Testimonianze dell’agricoltura romana del I secolo: i materiali carbonizzati dall’eruzione di Pompei

di Massimo Ricciardi
  • 26 November 2014
Durante gli scavi delle città sepolte dall’eruzione vesuviana del 79 d. C., nel sito identificato come l’antica Oplonti, è stata dissepolta una considerevole quantità di resti carbonizzati di piante in eccellente stato di conservazione. È  quindi stato possibile, per la prima volta analizzare un consistente campione di piante non coltivate che crescevano nell’ambiente in epoca romana.
Finora infatti, oltre alla identificazione di poche specie utili e dell’identificazione di piante rappresentate in dipinti e sculture, nulla si sapeva delle piante note ai Romani. Si può comunque ritenere che essi ne conoscessero un numero oscillante tra le 700 e le 1000 di entità vegetali assimilabili a quelle che sono oggi sono definite specie. È però evidente come essi si rendessero perfettamente conto che il numero di piante che li circondavano era di gran lunga superiore.
Il materiale è stato ritrovato nella cosiddetta Villa B di Oplonti nota anche come Villa di Lucio Crassio Terzo. I resti vegetali erano accumulati al piano terra di due stanze di questo vasto complesso a due piani dove era accumulato in diversi strati  alternati a livelli di lapilli e ceneri.

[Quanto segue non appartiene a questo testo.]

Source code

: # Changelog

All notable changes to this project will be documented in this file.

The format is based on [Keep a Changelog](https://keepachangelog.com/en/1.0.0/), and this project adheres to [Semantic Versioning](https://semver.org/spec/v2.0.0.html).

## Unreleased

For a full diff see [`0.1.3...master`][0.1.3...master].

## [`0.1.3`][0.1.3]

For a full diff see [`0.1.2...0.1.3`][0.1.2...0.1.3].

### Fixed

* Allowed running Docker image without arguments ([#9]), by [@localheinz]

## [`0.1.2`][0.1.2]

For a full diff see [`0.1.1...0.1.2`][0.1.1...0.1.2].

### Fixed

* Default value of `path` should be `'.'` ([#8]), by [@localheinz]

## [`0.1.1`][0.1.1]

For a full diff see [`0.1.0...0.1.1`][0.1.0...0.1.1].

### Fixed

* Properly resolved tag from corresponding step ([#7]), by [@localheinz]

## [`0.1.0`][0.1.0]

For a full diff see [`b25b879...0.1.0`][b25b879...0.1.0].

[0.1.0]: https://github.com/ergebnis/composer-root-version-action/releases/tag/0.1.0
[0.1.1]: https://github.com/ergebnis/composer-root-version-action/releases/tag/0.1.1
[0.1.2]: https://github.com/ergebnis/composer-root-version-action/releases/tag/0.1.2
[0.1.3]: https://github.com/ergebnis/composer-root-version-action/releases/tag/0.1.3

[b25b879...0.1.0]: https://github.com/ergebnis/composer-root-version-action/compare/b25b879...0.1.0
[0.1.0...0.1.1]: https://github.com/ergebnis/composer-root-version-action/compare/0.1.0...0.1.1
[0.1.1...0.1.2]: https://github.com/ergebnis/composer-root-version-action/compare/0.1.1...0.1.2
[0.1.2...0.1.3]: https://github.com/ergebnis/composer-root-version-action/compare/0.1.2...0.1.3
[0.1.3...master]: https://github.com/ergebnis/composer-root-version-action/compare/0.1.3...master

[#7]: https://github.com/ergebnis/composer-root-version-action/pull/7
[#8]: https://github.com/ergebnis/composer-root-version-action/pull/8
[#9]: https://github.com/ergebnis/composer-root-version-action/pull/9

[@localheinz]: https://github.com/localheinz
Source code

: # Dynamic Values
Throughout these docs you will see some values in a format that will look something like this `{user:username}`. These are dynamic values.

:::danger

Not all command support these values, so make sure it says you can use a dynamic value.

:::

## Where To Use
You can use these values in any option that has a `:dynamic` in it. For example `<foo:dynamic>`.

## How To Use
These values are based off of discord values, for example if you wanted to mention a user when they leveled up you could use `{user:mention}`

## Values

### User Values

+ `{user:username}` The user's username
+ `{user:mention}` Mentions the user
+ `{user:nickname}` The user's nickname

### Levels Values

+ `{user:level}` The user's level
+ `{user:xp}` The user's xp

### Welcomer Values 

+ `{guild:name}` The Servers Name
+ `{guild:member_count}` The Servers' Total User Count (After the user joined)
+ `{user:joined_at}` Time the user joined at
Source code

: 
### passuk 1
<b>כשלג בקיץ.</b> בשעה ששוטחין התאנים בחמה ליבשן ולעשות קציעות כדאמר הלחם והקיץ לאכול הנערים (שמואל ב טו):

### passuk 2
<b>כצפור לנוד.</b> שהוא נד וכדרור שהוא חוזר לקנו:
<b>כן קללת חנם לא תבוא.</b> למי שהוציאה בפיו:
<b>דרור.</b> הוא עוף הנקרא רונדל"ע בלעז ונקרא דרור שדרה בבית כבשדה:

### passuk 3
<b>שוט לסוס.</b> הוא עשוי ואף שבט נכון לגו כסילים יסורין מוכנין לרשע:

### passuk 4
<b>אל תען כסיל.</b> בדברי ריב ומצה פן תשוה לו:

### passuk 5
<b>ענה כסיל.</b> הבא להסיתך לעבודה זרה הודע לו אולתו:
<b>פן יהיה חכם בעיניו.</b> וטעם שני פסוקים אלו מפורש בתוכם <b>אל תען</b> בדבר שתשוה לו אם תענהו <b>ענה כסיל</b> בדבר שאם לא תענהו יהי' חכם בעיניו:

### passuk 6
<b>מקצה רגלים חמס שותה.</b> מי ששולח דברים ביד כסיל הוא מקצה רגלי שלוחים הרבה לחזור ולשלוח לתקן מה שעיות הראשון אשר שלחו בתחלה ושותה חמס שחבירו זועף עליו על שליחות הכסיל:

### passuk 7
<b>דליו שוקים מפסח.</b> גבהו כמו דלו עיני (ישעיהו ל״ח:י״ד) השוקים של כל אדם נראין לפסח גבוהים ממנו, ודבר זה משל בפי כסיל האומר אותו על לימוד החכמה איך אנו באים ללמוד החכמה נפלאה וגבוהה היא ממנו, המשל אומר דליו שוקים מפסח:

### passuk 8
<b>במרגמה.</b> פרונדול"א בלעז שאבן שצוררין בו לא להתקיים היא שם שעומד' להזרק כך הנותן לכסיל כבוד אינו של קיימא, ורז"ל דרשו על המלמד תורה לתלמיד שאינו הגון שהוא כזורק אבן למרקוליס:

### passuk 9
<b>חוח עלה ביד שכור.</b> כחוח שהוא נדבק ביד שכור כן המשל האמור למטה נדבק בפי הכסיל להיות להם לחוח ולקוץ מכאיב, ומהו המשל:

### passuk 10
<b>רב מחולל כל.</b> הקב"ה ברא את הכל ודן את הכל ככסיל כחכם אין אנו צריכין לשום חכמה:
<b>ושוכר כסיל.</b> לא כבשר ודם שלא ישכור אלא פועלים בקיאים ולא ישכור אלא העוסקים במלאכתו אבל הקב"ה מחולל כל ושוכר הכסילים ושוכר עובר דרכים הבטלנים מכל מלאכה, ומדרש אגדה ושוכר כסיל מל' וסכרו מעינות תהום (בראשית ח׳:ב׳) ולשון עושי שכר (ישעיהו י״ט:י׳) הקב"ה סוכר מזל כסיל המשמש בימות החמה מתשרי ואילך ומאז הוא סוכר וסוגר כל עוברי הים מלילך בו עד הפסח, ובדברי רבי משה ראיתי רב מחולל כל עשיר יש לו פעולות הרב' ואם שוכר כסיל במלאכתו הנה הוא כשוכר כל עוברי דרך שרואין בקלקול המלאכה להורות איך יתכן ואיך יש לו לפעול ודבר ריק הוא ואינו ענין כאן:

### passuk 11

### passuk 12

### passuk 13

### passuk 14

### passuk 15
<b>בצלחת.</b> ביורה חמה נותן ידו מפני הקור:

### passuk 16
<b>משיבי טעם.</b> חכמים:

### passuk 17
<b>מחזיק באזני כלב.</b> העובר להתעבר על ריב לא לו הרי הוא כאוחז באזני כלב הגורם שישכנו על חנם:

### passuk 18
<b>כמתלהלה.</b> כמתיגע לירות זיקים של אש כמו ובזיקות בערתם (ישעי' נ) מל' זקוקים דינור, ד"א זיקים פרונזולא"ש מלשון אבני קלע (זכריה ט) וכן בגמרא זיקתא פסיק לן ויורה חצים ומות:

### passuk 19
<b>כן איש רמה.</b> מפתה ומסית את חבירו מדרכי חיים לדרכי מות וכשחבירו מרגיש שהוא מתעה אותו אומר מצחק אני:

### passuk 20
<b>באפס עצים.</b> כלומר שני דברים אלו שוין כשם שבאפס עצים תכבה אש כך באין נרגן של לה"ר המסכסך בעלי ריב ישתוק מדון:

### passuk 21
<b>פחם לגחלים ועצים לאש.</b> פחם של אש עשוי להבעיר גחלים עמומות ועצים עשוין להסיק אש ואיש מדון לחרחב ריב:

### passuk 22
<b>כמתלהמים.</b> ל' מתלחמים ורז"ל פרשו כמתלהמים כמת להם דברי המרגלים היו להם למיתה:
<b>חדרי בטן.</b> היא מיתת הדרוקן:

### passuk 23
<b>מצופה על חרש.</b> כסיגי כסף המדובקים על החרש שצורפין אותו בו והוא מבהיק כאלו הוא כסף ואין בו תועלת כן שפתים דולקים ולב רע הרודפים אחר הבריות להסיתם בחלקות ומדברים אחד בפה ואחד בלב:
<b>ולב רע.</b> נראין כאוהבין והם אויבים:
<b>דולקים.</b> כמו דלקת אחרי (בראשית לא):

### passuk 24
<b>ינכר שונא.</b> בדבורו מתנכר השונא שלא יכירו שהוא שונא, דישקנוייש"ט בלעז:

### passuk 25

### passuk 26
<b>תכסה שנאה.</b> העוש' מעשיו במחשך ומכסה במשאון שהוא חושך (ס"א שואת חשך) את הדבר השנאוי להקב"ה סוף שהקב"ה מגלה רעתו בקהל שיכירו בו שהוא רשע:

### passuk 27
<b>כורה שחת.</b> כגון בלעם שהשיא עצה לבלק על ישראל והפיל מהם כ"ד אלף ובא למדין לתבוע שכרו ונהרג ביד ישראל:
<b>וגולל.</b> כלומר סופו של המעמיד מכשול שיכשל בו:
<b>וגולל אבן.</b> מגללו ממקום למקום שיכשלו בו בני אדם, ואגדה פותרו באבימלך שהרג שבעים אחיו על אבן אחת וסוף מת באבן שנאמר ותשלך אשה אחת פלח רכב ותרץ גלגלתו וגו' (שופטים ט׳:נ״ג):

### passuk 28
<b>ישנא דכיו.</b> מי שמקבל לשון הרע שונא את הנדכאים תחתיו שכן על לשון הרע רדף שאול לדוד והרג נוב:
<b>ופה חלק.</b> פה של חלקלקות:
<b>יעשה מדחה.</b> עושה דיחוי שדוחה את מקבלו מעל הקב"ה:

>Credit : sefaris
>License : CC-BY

È probabile che le piante venissero somministrate come foraggio agli animali aggiogati ai carri durante le operazioni di carico e scarico delle merci. Nella villa infatti, venivano esercitate attività commerciali come attesterebbero numerose anfore vinarie ritrovate in altri ambienti.
Di questi materiali si è tentata l’identificazioni delle entità in esso individuabili. I riconoscimenti, a volte abbastanza agevoli, non di rado si sono rivelati piuttosto ardui e talora sono rimasti inevitabilmente dubbi a causa della frammentarietà e della incompletezza dei resti. Per questi motivi in diverse occasioni non è stato possibile determinare neanche la famiglia.
In tutto sono stato identificate 128 entità rappresentanti 79 generi e 31 famiglie. Di queste 128, per 107 è stata identificata la specie mentre per 19 è stato possibile identificare solo il genere e per 2 solo la famiglia.
Le famiglie più rappresentate sono le Fabaceae (38 entità) e le Graminacee 22 (entità) seguite da Asteracee e Cariofillaceae con 11 entità. I generi più rappresentati Trifolium (foto), Medicago e Vicia.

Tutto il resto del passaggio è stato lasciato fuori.